Manifesto: Growing a Sympoietic Art Organism

Introduction

This project, initiated by students at the Santa Fe Institute's 2025 Complexity Global School at the Universidad de Los Andes, in Bogota, Colombia, aims to explore the process of cultural production and creative collaboration in a structured but open-ended collaborative art project.

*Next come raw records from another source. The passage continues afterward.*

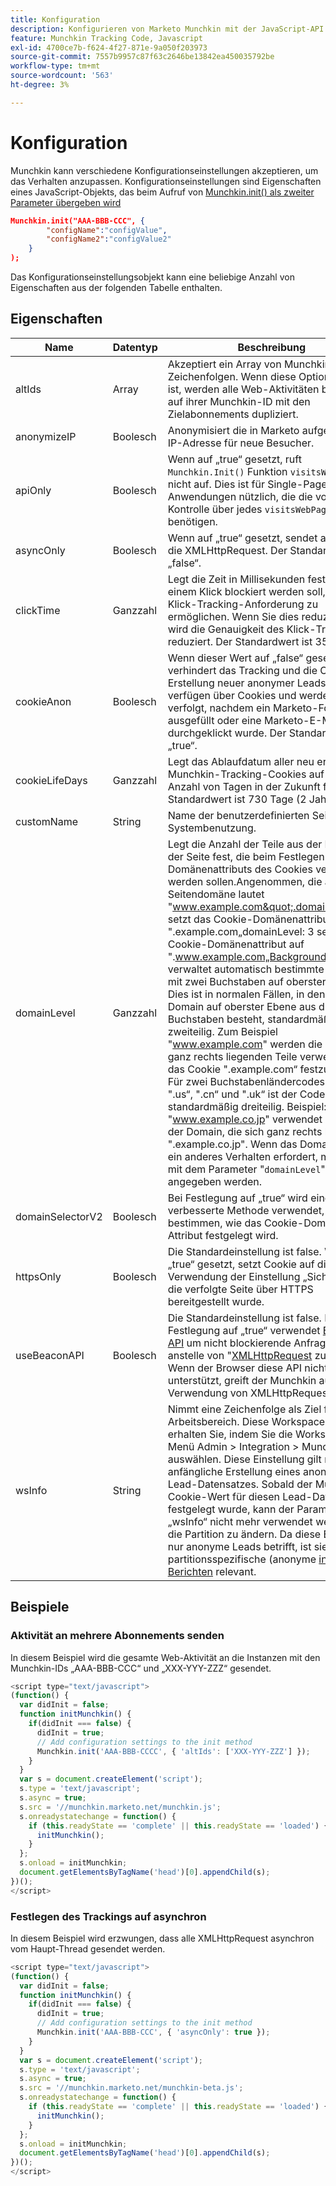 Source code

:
 ```yaml
---
title: Konfiguration
description: Konfigurieren von Marketo Munchkin mit der JavaScript-API. Erfahren Sie mehr über Munchkin.init-Einstellungen wie altIds, anonymizeIP, asyncOnly, Cookie Life, domainLevel, Beacon-API.
feature: Munchkin Tracking Code, Javascript
exl-id: 4700ce7b-f624-4f27-871e-9a050f203973
source-git-commit: 7557b9957c87f63c2646be13842ea450035792be
workflow-type: tm+mt
source-wordcount: '563'
ht-degree: 3%

---
```


# Konfiguration

Munchkin kann verschiedene Konfigurationseinstellungen akzeptieren, um das Verhalten anzupassen. Konfigurationseinstellungen sind Eigenschaften eines JavaScript-Objekts, das beim Aufruf von [Munchkin.init() als zweiter Parameter übergeben wird](api-reference.md#munchkin_init)

```json
Munchkin.init("AAA-BBB-CCC", {
        "configName":"configValue",
        "configName2":"configValue2"
    }
);
```

Das Konfigurationseinstellungsobjekt kann eine beliebige Anzahl von Eigenschaften aus der folgenden Tabelle enthalten.

## Eigenschaften

| Name | Datentyp | Beschreibung |
|---|---|---|
| altIds | Array | Akzeptiert ein Array von Munchkin ID-Zeichenfolgen. Wenn diese Option aktiviert ist, werden alle Web-Aktivitäten basierend auf ihrer Munchkin-ID mit den Zielabonnements dupliziert. |
| anonymizeIP | Boolesch | Anonymisiert die in Marketo aufgezeichnete IP-Adresse für neue Besucher. |
| apiOnly | Boolesch | Wenn auf „true“ gesetzt, ruft `Munchkin.Init()` Funktion `visitsWebPage` nicht auf. Dies ist für Single-Page-Web-Anwendungen nützlich, die die volle Kontrolle über jedes `visitsWebPage`-Ereignis benötigen. |
| asyncOnly | Boolesch | Wenn auf „true“ gesetzt, sendet asynchron die XMLHttpRequest. Der Standardwert ist „false“. |
| clickTime | Ganzzahl | Legt die Zeit in Millisekunden fest, die nach einem Klick blockiert werden soll, um die Klick-Tracking-Anforderung zu ermöglichen. Wenn Sie dies reduzieren, wird die Genauigkeit des Klick-Trackings reduziert. Der Standardwert ist 350 ms. |
| cookieAnon | Boolesch | Wenn dieser Wert auf „false“ gesetzt ist, verhindert das Tracking und die Cookie-Erstellung neuer anonymer Leads. Leads verfügen über Cookies und werden verfolgt, nachdem ein Marketo-Formular ausgefüllt oder eine Marketo-E-Mail durchgeklickt wurde. Der Standardwert ist „true“. |
| cookieLifeDays | Ganzzahl | Legt das Ablaufdatum aller neu erstellten Munchkin-Tracking-Cookies auf diese Anzahl von Tagen in der Zukunft fest. Der Standardwert ist 730 Tage (2 Jahre). |
| customName | String | Name der benutzerdefinierten Seite. Nur Systembenutzung. |
| <a name="domainlevel"></a>domainLevel | Ganzzahl | Legt die Anzahl der Teile aus der Domain der Seite fest, die beim Festlegen des Domänenattributs des Cookies verwendet werden sollen.Angenommen, die aktuelle Seitendomäne lautet &quot;www.example.com&quot;.domainLevel: 2 setzt das Cookie-Domänenattribut auf &quot;.example.com„domainLevel: 3 setzt das Cookie-Domänenattribut auf &quot;.www.example.com„Background:Munchkin verwaltet automatisch bestimmte Domains mit zwei Buchstaben auf oberster Ebene. Dies ist in normalen Fällen, in denen die Domain auf oberster Ebene aus drei Buchstaben besteht, standardmäßig zweiteilig. Zum Beispiel &quot;www.example.com&quot; werden die beiden ganz rechts liegenden Teile verwendet, um das Cookie &quot;.example.com“ festzulegen. Für zwei Buchstabenländercodes wie &quot;.jp“, &quot;.us“, &quot;.cn“ und &quot;.uk“ ist der Code standardmäßig dreiteilig. Beispiel: &quot;www.example.co.jp&quot; verwendet drei Teile der Domain, die sich ganz rechts befinden, &quot;.example.co.jp&quot;. Wenn das Domain-Muster ein anderes Verhalten erfordert, muss dies mit dem Parameter &quot;`domainLevel`&quot; angegeben werden. |
| domainSelectorV2 | Boolesch | Bei Festlegung auf „true“ wird eine verbesserte Methode verwendet, um zu bestimmen, wie das Cookie-Domain-Attribut festgelegt wird. |
| httpsOnly | Boolesch | Die Standardeinstellung ist false. Wenn auf „true“ gesetzt, setzt Cookie auf die Verwendung der Einstellung „Sicher“, wenn die verfolgte Seite über HTTPS bereitgestellt wurde. |
| useBeaconAPI | Boolesch | Die Standardeinstellung ist false. Bei Festlegung auf „true“ verwendet [Beacon-API](https://developer.mozilla.org/en-US/docs/Web/API/Beacon_API) um nicht blockierende Anfragen anstelle von &quot;[XMLHttpRequest](https://developer.mozilla.org/de-DE/docs/Web/API/XMLHttpRequest) zu senden. Wenn der Browser diese API nicht unterstützt, greift der Munchkin auf die Verwendung von XMLHttpRequest zurück. |
| wsInfo | String | Nimmt eine Zeichenfolge als Ziel für einen Arbeitsbereich. Diese Workspace-ID erhalten Sie, indem Sie die Workspace im Menü Admin > Integration > Munchkin auswählen. Diese Einstellung gilt nur für die anfängliche Erstellung eines anonymen Lead-Datensatzes. Sobald der Munchkin-Cookie-Wert für diesen Lead-Datensatz festgelegt wurde, kann der Parameter „wsInfo“ nicht mehr verwendet werden, um die Partition zu ändern. Da diese Einstellung nur anonyme Leads betrifft, ist sie nur für partitionsspezifische (anonyme [ in Web-Berichten](https://experienceleague.adobe.com/en/docs/marketo/using/product-docs/reporting/basic-reporting/report-activity/display-people-or-anonymous-visitors-in-web-reports) relevant. |

## Beispiele

### Aktivität an mehrere Abonnements senden

In diesem Beispiel wird die gesamte Web-Aktivität an die Instanzen mit den Munchkin-IDs „AAA-BBB-CCC“ und „XXX-YYY-ZZZ“ gesendet.

```javascript
<script type="text/javascript">
(function() {
  var didInit = false;
  function initMunchkin() {
    if(didInit === false) {
      didInit = true;
      // Add configuration settings to the init method
      Munchkin.init('AAA-BBB-CCCC', { 'altIds': ['XXX-YYY-ZZZ'] });
    }
  }
  var s = document.createElement('script');
  s.type = 'text/javascript';
  s.async = true;
  s.src = '//munchkin.marketo.net/munchkin.js';
  s.onreadystatechange = function() {
    if (this.readyState == 'complete' || this.readyState == 'loaded') {
      initMunchkin();
    }
  };
  s.onload = initMunchkin;
  document.getElementsByTagName('head')[0].appendChild(s);
})();
</script>
```

### Festlegen des Trackings auf asynchron

In diesem Beispiel wird erzwungen, dass alle XMLHttpRequest asynchron vom Haupt-Thread gesendet werden.

```javascript
<script type="text/javascript">
(function() {
  var didInit = false;
  function initMunchkin() {
    if(didInit === false) {
      didInit = true;
      // Add configuration settings to the init method
      Munchkin.init('AAA-BBB-CCC', { 'asyncOnly': true });
    }
  }
  var s = document.createElement('script');
  s.type = 'text/javascript';
  s.async = true;
  s.src = '//munchkin.marketo.net/munchkin-beta.js';
  s.onreadystatechange = function() {
    if (this.readyState == 'complete' || this.readyState == 'loaded') {
      initMunchkin();
    }
  };
  s.onload = initMunchkin;
  document.getElementsByTagName('head')[0].appendChild(s);
})();
</script>
```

Here, we showcase the citation network grown by our small artist community in intentional collaboration working from a shared commons. Over a series of co-creative cycles, artists iteratively remixed and took inspiration from works already in the commons, contributing new pieces while explicitly tracking citation relationships. Because the network grew sympoietically (made from pieces that are themselves made from readily available materials), and organically (with artists completely free to structure and create according to their own sensibilities), we refer to the network and co-creative process as a whole as a "Sympoietic Art Organism". 

Network analysis reveals how this organism evolves: how artists preferentially connect to certain works, what selection and creation strategies emerge across generative cycles, and how distributed creative decisions aggregate into collective structure. The project scaffolding, making influence relationships explicit as they form, provides direct observation of the dynamics underlying cultural production and creative collaboration an a structured but open-ended participatory process.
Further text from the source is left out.